In 2010, Senator Renfroe and several fellow Republicans introduced a bill, SB10-096, calling for transparency of costs on utility bills. This bill would have required utility companies to list expenses on a customer’s bill, i.e. costs associated with providing the service, costs of gas storage, etc. SB10-096 was assigned to the Senate Committee on Local Government and Energy, where it later failed to pass and was postponed indefinitely.

===2010 election===
Renfroe faced Democratic challenger Ken Storck in the 2010 election., and he defeated Storck with 65% of the vote.

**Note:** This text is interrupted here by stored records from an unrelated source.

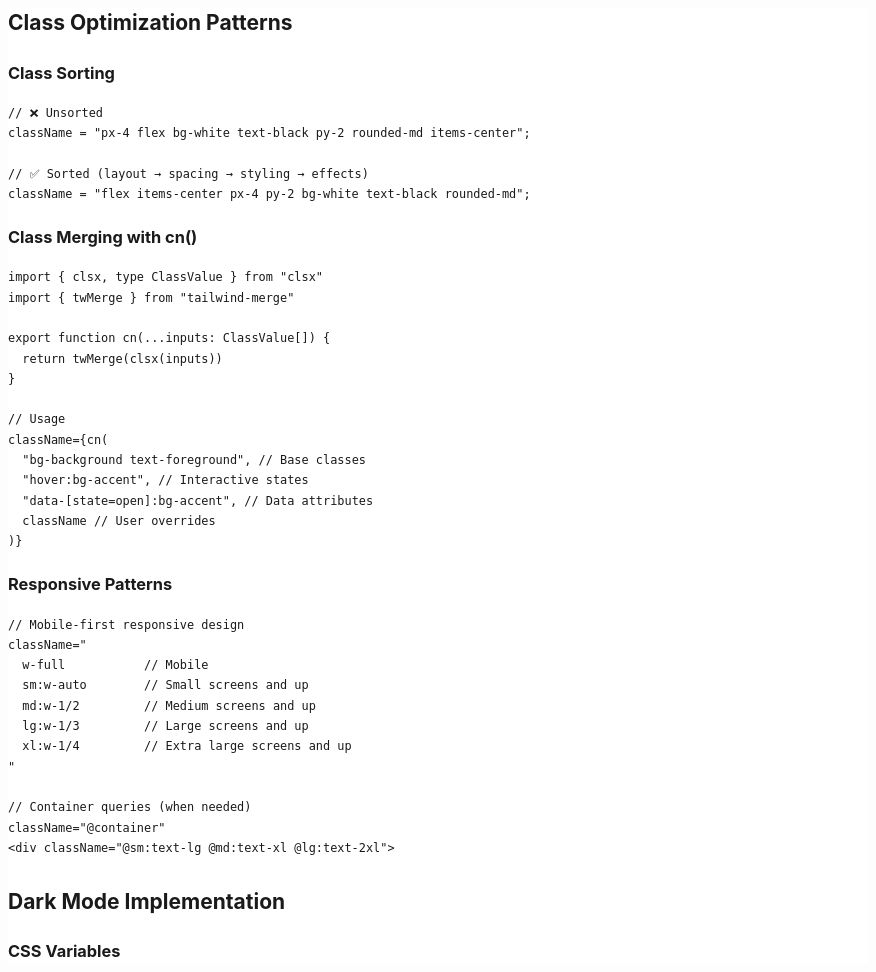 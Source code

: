 ## Class Optimization Patterns

### Class Sorting

```tsx
// ❌ Unsorted
className = "px-4 flex bg-white text-black py-2 rounded-md items-center";

// ✅ Sorted (layout → spacing → styling → effects)
className = "flex items-center px-4 py-2 bg-white text-black rounded-md";
```

### Class Merging with cn()

```tsx
import { clsx, type ClassValue } from "clsx"
import { twMerge } from "tailwind-merge"

export function cn(...inputs: ClassValue[]) {
  return twMerge(clsx(inputs))
}

// Usage
className={cn(
  "bg-background text-foreground", // Base classes
  "hover:bg-accent", // Interactive states
  "data-[state=open]:bg-accent", // Data attributes
  className // User overrides
)}
```

### Responsive Patterns

```tsx
// Mobile-first responsive design
className="
  w-full           // Mobile
  sm:w-auto        // Small screens and up
  md:w-1/2         // Medium screens and up
  lg:w-1/3         // Large screens and up
  xl:w-1/4         // Extra large screens and up
"

// Container queries (when needed)
className="@container"
<div className="@sm:text-lg @md:text-xl @lg:text-2xl">
```

## Dark Mode Implementation

### CSS Variables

===2011 legislative session===

In 2011, Renfroe was elected to serve as the Republican Caucus Whip. He was also appointed to the Legislative Audit Committee, Capitol Development Committee, and acts as the ranking Republican member of the Senate Transportation and Education Committees.

Senator Renfroe was honored with the title of Taxpayer Champion after the 2011 legislative session for his consistent voting down of tax increases on the public. Based on his 90% scoring by the Colorado Union of Taxpayers, Renfroe tied with Senator Kevin Lundberg for the award.

Also during the year, Renfroe was given the title of Statesman of the Year by the Christian Home Educators of Colorado, which honors one local representative or senator each legislative session.

===2012 legislative session===

During the 2012 legislative session, Renfroe’s main focus was SB12-050. This legislation sought to ban red light cameras and photo radar at intersections. The measure has been adopted in 15 other states across the nation as well; however, Renfroe’s bill failed in the Senate Transportation Committee.

Renfroe was elected as the Republican Caucus Chairman, while also maintaining membership of the Legislative Audit Committee, Capitol Development Committee, and acting as the ranking Republican member of the Senate Transportation and Education Committees.

===2013 Legislative Session===

Renfroe was appointed to serve on the Senate Education Committee, Appropriations Committee, and Legislative Council.

==Controversy==
On March 11, 2011, when debating a bill requiring a minimal amount of time in physical education classes, he suggested that schools are feminizing boys.

Renfroe was a shareholder in New Frontier Bank, which has since closed. The failure was particularly hard on agricultural producers in the region.

On the 40th Anniversary of the 1970 Kent State shootings, Renfroe suggested that the Colorado National Guard should be called out on pro marijuana activists who were demonstrating near the Colorado capitol while the Colorado legislature debated medical marijuana legislation.